Inflammation is an important part of the body’s immune response as it fights any illness, virus or bacteria, but excessive inflammation can also contribute to sickness-related symptoms, such as achiness and fatigue.
While there is scope for further research, the study, published in 2017, found the heightened inflammation observed among women carrying baby girls, which could explain why they tend to experience heightened symptoms of some medical conditions, including asthma, more so than those carrying boys.
“This research helps women and their obstetricians recognise that foetal sex is one factor that may impact how a woman’s body responds to everyday immune challenges and can lead to further research into how differences in immune function may affect how a women responds to different viruses, infections or chronic health conditions (such as asthma), including whether these responses affect the health of the foetus,” Amanda says.
More research needed
While maternal inflammation can impact the foetus, such as increasing the risk of premature birth, more research is needed to understand how a baby’s gender contributes to maternal inflammation.

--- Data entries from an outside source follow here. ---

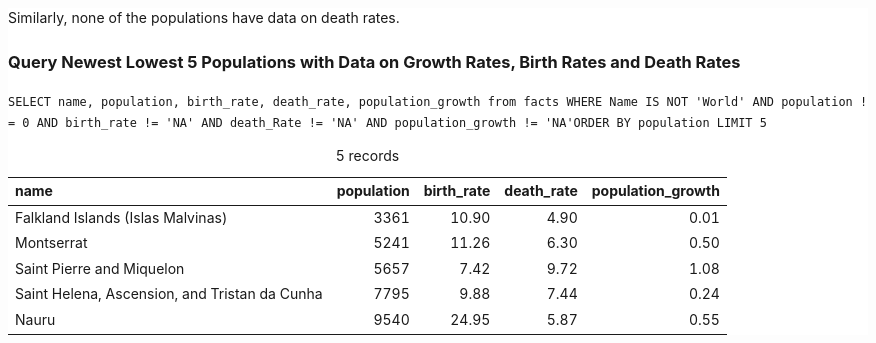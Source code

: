 Similarly, none of the populations have data on death rates.

### Query Newest Lowest 5 Populations with Data on Growth Rates, Birth Rates and Death Rates

    SELECT name, population, birth_rate, death_rate, population_growth from facts WHERE Name IS NOT 'World' AND population != 0 AND birth_rate != 'NA' AND death_Rate != 'NA' AND population_growth != 'NA'ORDER BY population LIMIT 5

<table>
<caption>5 records</caption>
<thead>
<tr class="header">
<th align="left">name</th>
<th align="right">population</th>
<th align="right">birth_rate</th>
<th align="right">death_rate</th>
<th align="right">population_growth</th>
</tr>
</thead>
<tbody>
<tr class="odd">
<td align="left">Falkland Islands (Islas Malvinas)</td>
<td align="right">3361</td>
<td align="right">10.90</td>
<td align="right">4.90</td>
<td align="right">0.01</td>
</tr>
<tr class="even">
<td align="left">Montserrat</td>
<td align="right">5241</td>
<td align="right">11.26</td>
<td align="right">6.30</td>
<td align="right">0.50</td>
</tr>
<tr class="odd">
<td align="left">Saint Pierre and Miquelon</td>
<td align="right">5657</td>
<td align="right">7.42</td>
<td align="right">9.72</td>
<td align="right">1.08</td>
</tr>
<tr class="even">
<td align="left">Saint Helena, Ascension, and Tristan da Cunha</td>
<td align="right">7795</td>
<td align="right">9.88</td>
<td align="right">7.44</td>
<td align="right">0.24</td>
</tr>
<tr class="odd">
<td align="left">Nauru</td>
<td align="right">9540</td>
<td align="right">24.95</td>
<td align="right">5.87</td>
<td align="right">0.55</td>
</tr>
</tbody>
</table>
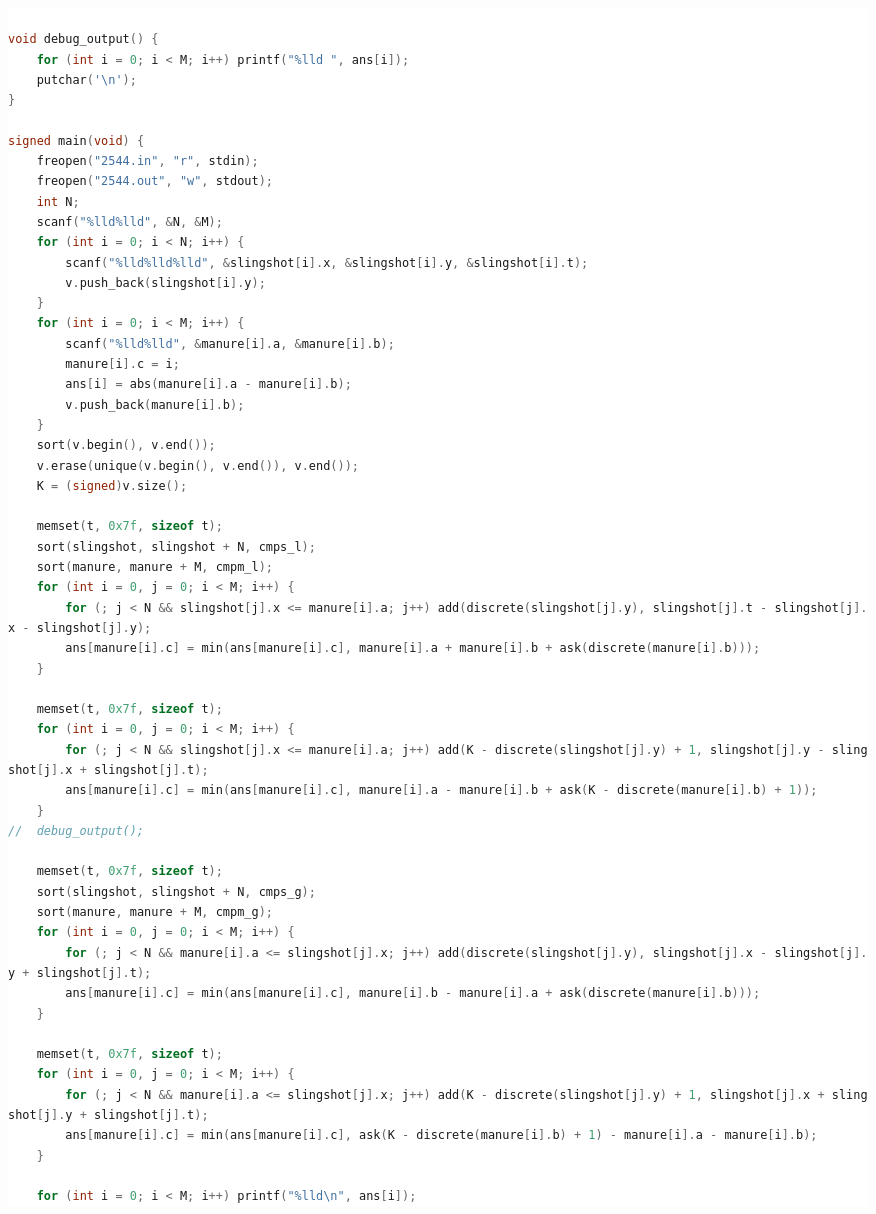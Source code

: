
 ```cpp

void debug_output() {
	for (int i = 0; i < M; i++) printf("%lld ", ans[i]);
	putchar('\n');
}

signed main(void) {
	freopen("2544.in", "r", stdin);
	freopen("2544.out", "w", stdout);
	int N;
	scanf("%lld%lld", &N, &M);
	for (int i = 0; i < N; i++) {
		scanf("%lld%lld%lld", &slingshot[i].x, &slingshot[i].y, &slingshot[i].t);
		v.push_back(slingshot[i].y);
	}
	for (int i = 0; i < M; i++) {
		scanf("%lld%lld", &manure[i].a, &manure[i].b);
		manure[i].c = i;
		ans[i] = abs(manure[i].a - manure[i].b);
		v.push_back(manure[i].b);
	}
	sort(v.begin(), v.end());
	v.erase(unique(v.begin(), v.end()), v.end());
	K = (signed)v.size();

	memset(t, 0x7f, sizeof t);
	sort(slingshot, slingshot + N, cmps_l);
	sort(manure, manure + M, cmpm_l);
	for (int i = 0, j = 0; i < M; i++) {
		for (; j < N && slingshot[j].x <= manure[i].a; j++) add(discrete(slingshot[j].y), slingshot[j].t - slingshot[j].x - slingshot[j].y);
		ans[manure[i].c] = min(ans[manure[i].c], manure[i].a + manure[i].b + ask(discrete(manure[i].b)));
	}

	memset(t, 0x7f, sizeof t);
	for (int i = 0, j = 0; i < M; i++) {
		for (; j < N && slingshot[j].x <= manure[i].a; j++) add(K - discrete(slingshot[j].y) + 1, slingshot[j].y - slingshot[j].x + slingshot[j].t);
		ans[manure[i].c] = min(ans[manure[i].c], manure[i].a - manure[i].b + ask(K - discrete(manure[i].b) + 1));
	}
//	debug_output();

	memset(t, 0x7f, sizeof t);
	sort(slingshot, slingshot + N, cmps_g);
	sort(manure, manure + M, cmpm_g);
	for (int i = 0, j = 0; i < M; i++) {
		for (; j < N && manure[i].a <= slingshot[j].x; j++) add(discrete(slingshot[j].y), slingshot[j].x - slingshot[j].y + slingshot[j].t);
		ans[manure[i].c] = min(ans[manure[i].c], manure[i].b - manure[i].a + ask(discrete(manure[i].b)));
	}

	memset(t, 0x7f, sizeof t);
	for (int i = 0, j = 0; i < M; i++) {
		for (; j < N && manure[i].a <= slingshot[j].x; j++) add(K - discrete(slingshot[j].y) + 1, slingshot[j].x + slingshot[j].y + slingshot[j].t);
		ans[manure[i].c] = min(ans[manure[i].c], ask(K - discrete(manure[i].b) + 1) - manure[i].a - manure[i].b);
	}

	for (int i = 0; i < M; i++) printf("%lld\n", ans[i]);
```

Amanda says it’s possible the gender-specific hormones or other hormones present in the placenta play a role.
“It’s important to think about supporting healthy immune function, which doesn’t necessarily mean boosting it – it’s problematic to have too little or too great of an immune response,” she says.
“That being said, research has shown that exercise supports healthy immune functioning, as does eating some foods, like leafy greens, and relaxing with activities like meditation.
“Of course, it’s always important to check with your healthcare provider before making any changes to your routine or diet.”
However, women all across the world may give birth every day but no two pregnancies, just like no two women, are the same.